Closed rafaelvp-db closed 2 years ago

rafaelvp-db commented 2 years ago

first of all great work @AryanShekarlaban and @kabouzeid!

quick question - if I want to fine tune data2vec with a given backbone (e.g. wav2vec2) - would freezing the feature extractor be enough? or should I also add an nn.Linear layer?

I see that by design trainer.py finetunes with TIMIT - but I also seen in another issue that we're actually training it from scratch (not sure if I'm missing something here)

thanks!

arxyzan commented 2 years ago

Hello Rafael, I'm glad you find this repo useful. In order to finetune Data2Vec's encoder for any modality, you have to just freeze the encoder itself (e.g. wav2vec2) and append head layers based on your specific task. To make it clear, Data2Vec is just needed for pretraining and finetuning can be done directly on the encoder model, meaning you have to take the encoder part of the trained Data2Vec model (which would give you a transformers.models.Wav2Vec2Model() instance in your case) and finetune it for a downstream task.
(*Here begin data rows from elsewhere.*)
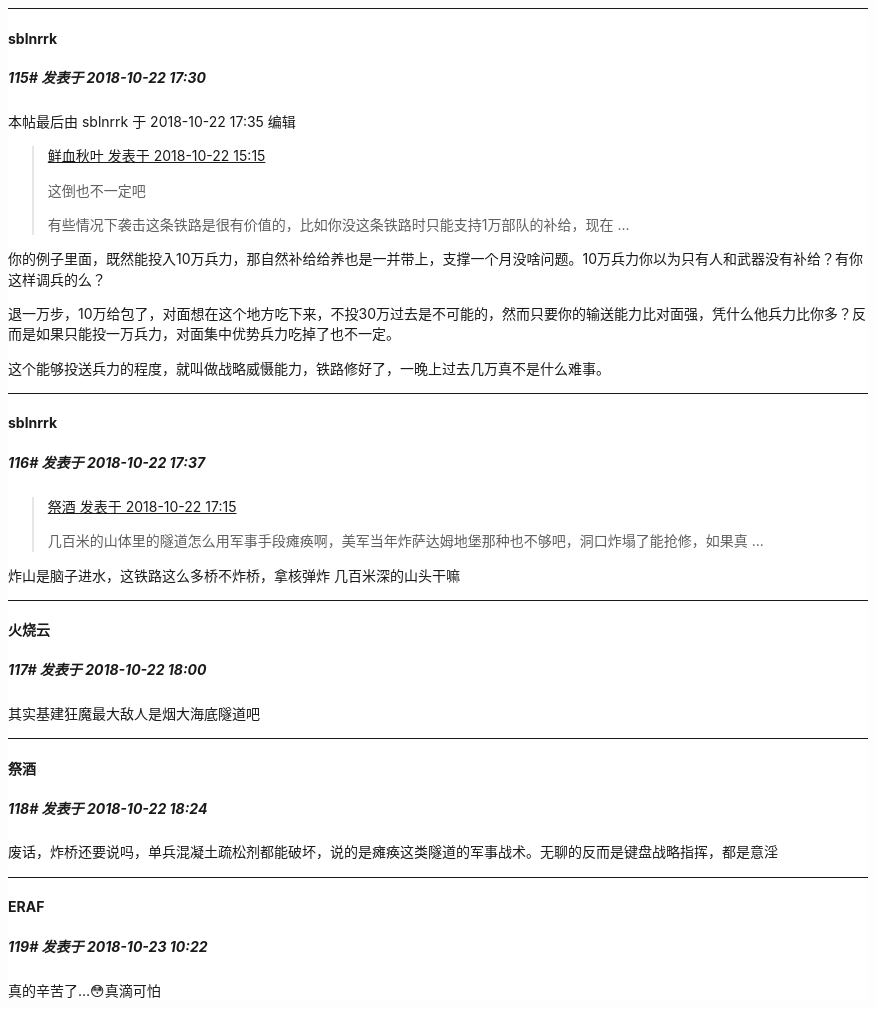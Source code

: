-----

####  sblnrrk  
##### 115#       发表于 2018-10-22 17:30


 本帖最后由 sblnrrk 于 2018-10-22 17:35 编辑 
<blockquote><a href="httphttps://bbs.saraba1st.com/2b/forum.php?mod=redirect&amp;goto=findpost&amp;pid=41344181&amp;ptid=1784193" target="_blank">鲜血秋叶 发表于 2018-10-22 15:15</a>

这倒也不一定吧


有些情况下袭击这条铁路是很有价值的，比如你没这条铁路时只能支持1万部队的补给，现在 ...</blockquote>
你的例子里面，既然能投入10万兵力，那自然补给给养也是一并带上，支撑一个月没啥问题。10万兵力你以为只有人和武器没有补给？有你这样调兵的么？


退一万步，10万给包了，对面想在这个地方吃下来，不投30万过去是不可能的，然而只要你的输送能力比对面强，凭什么他兵力比你多？反而是如果只能投一万兵力，对面集中优势兵力吃掉了也不一定。

这个能够投送兵力的程度，就叫做战略威慑能力，铁路修好了，一晚上过去几万真不是什么难事。


-----

####  sblnrrk  
##### 116#       发表于 2018-10-22 17:37


<blockquote><a href="httphttps://bbs.saraba1st.com/2b/forum.php?mod=redirect&amp;goto=findpost&amp;pid=41345519&amp;ptid=1784193" target="_blank">祭酒 发表于 2018-10-22 17:15</a>

几百米的山体里的隧道怎么用军事手段瘫痪啊，美军当年炸萨达姆地堡那种也不够吧，洞口炸塌了能抢修，如果真 ...</blockquote>
炸山是脑子进水，这铁路这么多桥不炸桥，拿核弹炸 几百米深的山头干嘛


-----

####  火烧云  
##### 117#       发表于 2018-10-22 18:00


其实基建狂魔最大敌人是烟大海底隧道吧


-----

####  祭酒  
##### 118#       发表于 2018-10-22 18:24


废话，炸桥还要说吗，单兵混凝土疏松剂都能破坏，说的是瘫痪这类隧道的军事战术。无聊的反而是键盘战略指挥，都是意淫


-----

####  ERAF  
##### 119#       发表于 2018-10-23 10:22


真的辛苦了…😳真滴可怕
The trainer.py files do the pretraining part but because the original dataset to pretrain wav2vec2 is the 960 hour librispeech (80GB or so!) I couldn't use it as the dataset and decided to go with TIMIT but I recommend you edit audio/dataset.py file to use librispeech_asr from HuggingFace datasets.

IMPORTANT NOTE: When I started this project months ago, my goal was to make data2vec easily understandable and customizable, becuase models in fairseq are generally hard to understand and reproduce due to the nature of large scale training. Right now, Data2Vec has been implemented in HuggingFace and the weights have been carefully assigned from the fairseq version. The only issue is that HF version does not take any encoder as argument for data2vec, but they've actually decided to use Wav2Vec2 for audio, BERT for text and BEiT for vision which might be against the original author's purpose (data2vec can be a wrapper around any encoder) and there is no training ability in HF version as of now. You can just use them for fintuning and inference. (see this issue).

Best, Aryan